Extreme weather events await Catalonia as climate experts warn of bleak future
Earlier blossoming of some trees show nature cycles getting out of sync, says METEOCAT’s Montserrat Busto
As part of the Mediterranean basin, Catalonia is home to a vibrant ecosystem with an extremely rich wildlife that makes it one of the world’s biodiversity hotspots—and as climate experts warn, that ecosystem faces an existential threat posed by climate change.
"People usually think of the poles, but the Mediterranean is also a very fragile ecosystem," said Montserrat Busto, a climatologist at Catalonia’s Meteorological Service (METEOCAT).
Catalonia’s average temperature is expected to rise over 3ºC by 2050, surpassing global forecasts, and also exceeding the 2ºC threshold set by the Paris Agreement to avoid dangerous climate effects.
Even if average temperatures rise by only 0.5ºC, Busto says, extreme weather events like snowstorms or heat waves will be more frequent, which will have damaging effects on animals and plants. "It’s like a house of cards: you touch one card, and the entire structure shakes," she says.
After Catalonia registered the hottest year on record in 2020, temperatures are expected to continue rising.

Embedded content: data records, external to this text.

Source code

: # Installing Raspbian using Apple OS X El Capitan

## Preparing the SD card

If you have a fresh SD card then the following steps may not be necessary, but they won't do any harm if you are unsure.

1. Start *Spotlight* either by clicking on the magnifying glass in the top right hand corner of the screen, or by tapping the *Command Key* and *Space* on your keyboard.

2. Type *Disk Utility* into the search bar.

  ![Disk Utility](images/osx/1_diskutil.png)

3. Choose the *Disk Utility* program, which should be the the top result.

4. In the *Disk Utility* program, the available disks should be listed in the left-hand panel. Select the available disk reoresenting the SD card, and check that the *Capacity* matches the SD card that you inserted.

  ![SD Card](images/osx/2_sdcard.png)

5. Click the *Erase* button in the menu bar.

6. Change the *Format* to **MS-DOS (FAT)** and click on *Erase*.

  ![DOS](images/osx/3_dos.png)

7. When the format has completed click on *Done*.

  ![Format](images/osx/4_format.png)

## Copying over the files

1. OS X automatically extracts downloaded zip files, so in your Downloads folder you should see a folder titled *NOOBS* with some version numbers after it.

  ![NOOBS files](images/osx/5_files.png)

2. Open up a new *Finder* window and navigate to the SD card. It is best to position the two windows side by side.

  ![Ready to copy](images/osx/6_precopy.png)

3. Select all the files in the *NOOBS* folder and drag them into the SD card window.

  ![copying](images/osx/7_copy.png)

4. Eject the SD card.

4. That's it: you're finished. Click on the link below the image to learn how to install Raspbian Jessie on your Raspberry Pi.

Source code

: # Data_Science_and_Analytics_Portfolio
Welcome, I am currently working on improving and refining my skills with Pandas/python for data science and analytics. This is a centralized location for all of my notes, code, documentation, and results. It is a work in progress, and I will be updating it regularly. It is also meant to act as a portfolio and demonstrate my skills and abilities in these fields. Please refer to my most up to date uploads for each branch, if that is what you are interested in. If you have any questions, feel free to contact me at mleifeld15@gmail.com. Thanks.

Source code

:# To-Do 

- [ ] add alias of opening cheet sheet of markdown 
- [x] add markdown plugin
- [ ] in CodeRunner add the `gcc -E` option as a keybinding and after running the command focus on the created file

According to METEOCAT, scientists have come up with new categories to measure extremely hot periods: for instance, counting the days as hot as 30ºC instead of only 20ºC, and nights when temperatures don’t go below 25ºC, instead of 20ºC.
While METEOCAT expects rainfall to decrease by 40%, extreme weather events like last year’s destructive Storm Gloria or the more recent Filomena, which brought heavy snowfall to some parts of the country, will be more likely.
According to Busto, longer summers are pushing some trees to blossom and produce twice for the first time.
One of the oldest databases measuring plant phenology in Catalonia, compiled by a farmer in the Serra d’Almos mountains, has found that every 10 years, olive trees blossom 4 days earlier. That’s 19 days since the series started in 1971. For apricot trees, the shift is 28 days.
"Greenhouse gasses are still there, and won't go away in a matter of a year," says Busto, explaining that the reduction of emissions is no longer sufficient to face the threat of climate change. "We need to adapt, knowing that nights will be hotter, sea levels will rise, and natural cycles are out of sync."